You don’t need to own a font to read a book set in Goudy. You don’t need to own Futura to watch a Wes Anderson film. You don’t need to own Times to read the Times. You don’t need to own any fonts to watch television. Why not? Because that would be insane. And yet this same logic doesn’t apply on the internet. Online, a person needs to own a fully licensed version of a font in order to view it in a web browser.

He goes on to outline five steps to font freedom. Not without controversy, perhaps his best thought is to see the classic type forms of history remastered by an open source digital typography project.

Alas, that still leaves us with the challenge of how to get those classic faces distributed to the world in an effective fashion. And then (dare I ask it) — would we like the appearance of the Web if the font floodgates were opened up? Is it perhaps the restraining effect of the limited number of universally-distributed typefaces that ensures some relative degree of readability and usability on the Web?

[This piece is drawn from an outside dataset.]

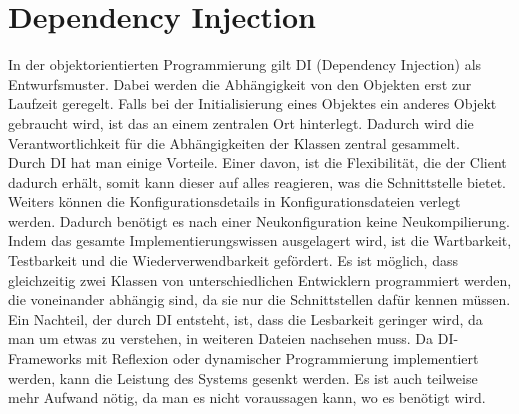 \newpage

\section{Dependency Injection}
In der objektorientierten Programmierung gilt DI (Dependency Injection) als Entwurfsmuster. Dabei werden die Abhängigkeit von den Objekten erst zur Laufzeit geregelt. Falls bei der Initialisierung eines Objektes ein anderes Objekt gebraucht wird, ist das an einem zentralen Ort hinterlegt. Dadurch wird die Verantwortlichkeit für die Abhängigkeiten der Klassen zentral gesammelt.\autocite{wikiDI}\\
Durch DI hat man einige Vorteile. Einer davon, ist die Flexibilität, die der Client dadurch erhält, somit kann dieser auf alles reagieren, was die Schnittstelle bietet. Weiters können die Konfigurationsdetails in Konfigurationsdateien verlegt werden. Dadurch benötigt es nach einer Neukonfiguration keine Neukompilierung. Indem das gesamte Implementierungswissen ausgelagert wird, ist die Wartbarkeit, Testbarkeit und die Wiederverwendbarkeit gefördert. Es ist möglich, dass gleichzeitig zwei Klassen von unterschiedlichen Entwicklern programmiert werden, die voneinander abhängig sind, da sie nur die Schnittstellen dafür kennen müssen.\autocite{wikiDI}\\
Ein Nachteil, der durch DI entsteht, ist, dass die Lesbarkeit geringer wird, da man um etwas zu verstehen, in weiteren Dateien nachsehen muss. Da DI-Frameworks mit Reflexion oder dynamischer Programmierung implementiert werden, kann die Leistung des Systems gesenkt werden. Es ist auch teilweise mehr Aufwand nötig, da man es nicht voraussagen kann, wo es benötigt wird. \autocite{wikiDI}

Baffled by U.S. copyright laws? Join the club. We all know it exists, and we all would prefer to avoid falling on the wrong side of the law. For an initial primer in the basics of copyright, you should pay a visit to the U.S. Copyright Office. And for future reference, you might find this flowchart for determining copyright duration to be of help -- published by Bromberg & Sunstein LLP, a law firm which specializes in intellectual property.

The Library of Congress has made available a digitized collection of nearly six thousand photocrom prints, all of which are in the public domain, through its Prints and Photographs Online Catalog. Photocrom prints are visually striking for their almost impossible blend of real-world photography and artistic coloring. A handy resource -- whether for cool desktop wallpaper or your next graphic design project.

Curious to find the source and origin of these unusual prints, I did a bit of research. The term "photocrom" comes from Switzerland where this unique process of creating color prints out of black and white photographs was originally developed. The photocrom process was licensed for use in the United States, beginning in the summer of 1897, by the Detroit Photographic Company.

A photocrom is a color photo lithograph which is produced from a number of black and white negatives. The number of colors used in a photocrom print varied from four to fourteen. Each color was given its own negative, and the final prints were created through the application of the different color impressions from multiple lithographic stones. According to one source:

The stones used by the Detroit Photographic Company were imported from Bavaria and coated with a special Syrian "asphaltum" substance that would be chemically sensitized to light, put in contact with a photographic negative, exposed to the sun for up to several hours, then "developed" in oils of turpentine.

The areas of the very thin asphalt gel most exposed to light would harden, becoming insoluble; the less exposed residue would be washed away. Tonal values of the remaining positive image could be manipulated by varying the chemistry and development times. Technicians could do the equivalent of burning and dodging by retouching the brush and polishing with fine pumice powder. The final steps in preparing the stone were an acid etch to bond the remaining image with its very fine grain, and a glycerin bath.

Makes me thankful for modern, four-color process printing technology.